(Stored data):
_ _ _ _ _

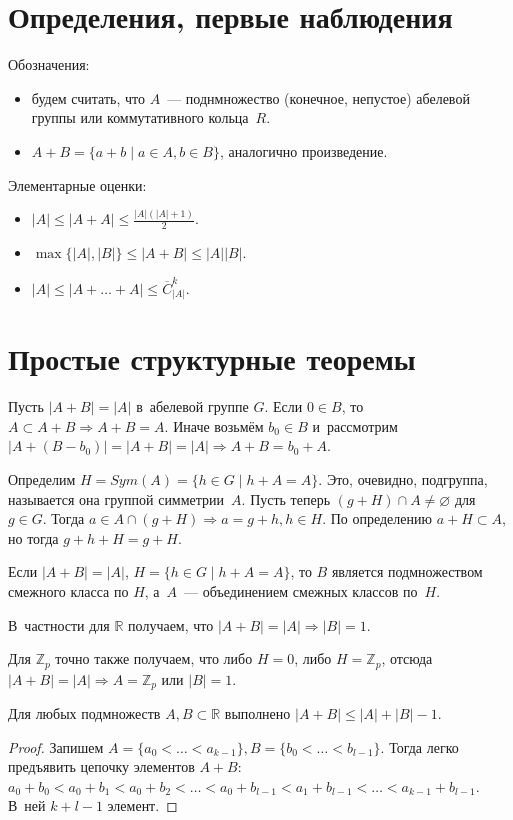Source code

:\documentclass{article}
\begin{document}
\section{Определения, первые наблюдения}

Обозначения:
\begin{itemize}
	\item будем считать, что $A$~--- поднмножество (конечное, непустое) абелевой
		группы или коммутативного кольца~$R$.
	\item $A + B = \{a + b \mid a \in A, b \in B\}$, аналогично произведение.
\end{itemize}

Элементарные оценки:
\begin{itemize}
	\item $|A| \le |A + A| \le \frac{|A|(|A|+1)}{2}$.
	\item $\max\{|A|,|B|\} \le |A + B| \le |A||B|$.
	\item $|A| \le |A + \ldots + A| \le \overline{C}_{|A|}^k$.
\end{itemize}

\section{Простые структурные теоремы}

Пусть $|A + B| = |A|$ в~абелевой группе $G$. Если $0 \in B$, то $A \subset A + B
\Rightarrow A + B = A$. Иначе возьмём $b_0 \in B$ и~рассмотрим $|A + (B - b_0)|
= |A + B| = |A| \Rightarrow A + B = b_0 + A$.

Определим $H = Sym(A) = \{h \in G \mid h + A = A\}$. Это, очевидно, подгруппа,
называется она группой симметрии~$A$. Пусть теперь $(g + H) \cap A \ne
\varnothing$ для $g \in G$. Тогда $a \in A \cap (g + H) \Rightarrow a = g + h,
h \in H$. По определению $a + H \subset A$, но тогда $g + h + H = g + H$.

\begin{theorem}
	Если $|A + B| = |A|$,  $H = \{h \in G \mid h + A = A\}$, то $B$ является
	подмножеством смежного класса по $H$, а~$A$~--- объединением смежных классов
	по~$H$.
\end{theorem}

В~частности для $\mathbb{R}$ получаем, что $|A + B| = |A| \Rightarrow |B| = 1$.

Для $\mathbb{Z}_p$ точно также получаем, что либо $H = 0$, либо $H =
\mathbb{Z}_p$, отсюда $|A + B| = |A| \Rightarrow A = \mathbb{Z}_p$ или $|B| =
1$.

\begin{claim}
	Для любых подмножеств $A, B \subset \mathbb{R}$ выполнено $|A + B| \le |A| +
	|B| - 1$.
\end{claim}
\begin{proof}
	Запишем $A = \{a_0 < \ldots < a_{k-1}\}, B = \{b_0 < \ldots < b_{l-1}\}$.
	Тогда легко предъявить цепочку элементов $A + B$: $a_0 + b_0 < a_0 + b_1 <
	a_0 + b_2 < \ldots < a_0 + b_{l-1} < a_1 + b_{l-1} < \ldots < a_{k-1} +
	b_{l-1}$. В~ней $k + l - 1$ элемент.
\end{proof}
\end{document}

_ _ _ _ _

(To do): For each line in the data that contains the string "begin", give a copy of that line.

(Written answer):
\begin{document}
\begin{itemize}
\begin{itemize}
\begin{theorem}
\begin{claim}
\begin{proof}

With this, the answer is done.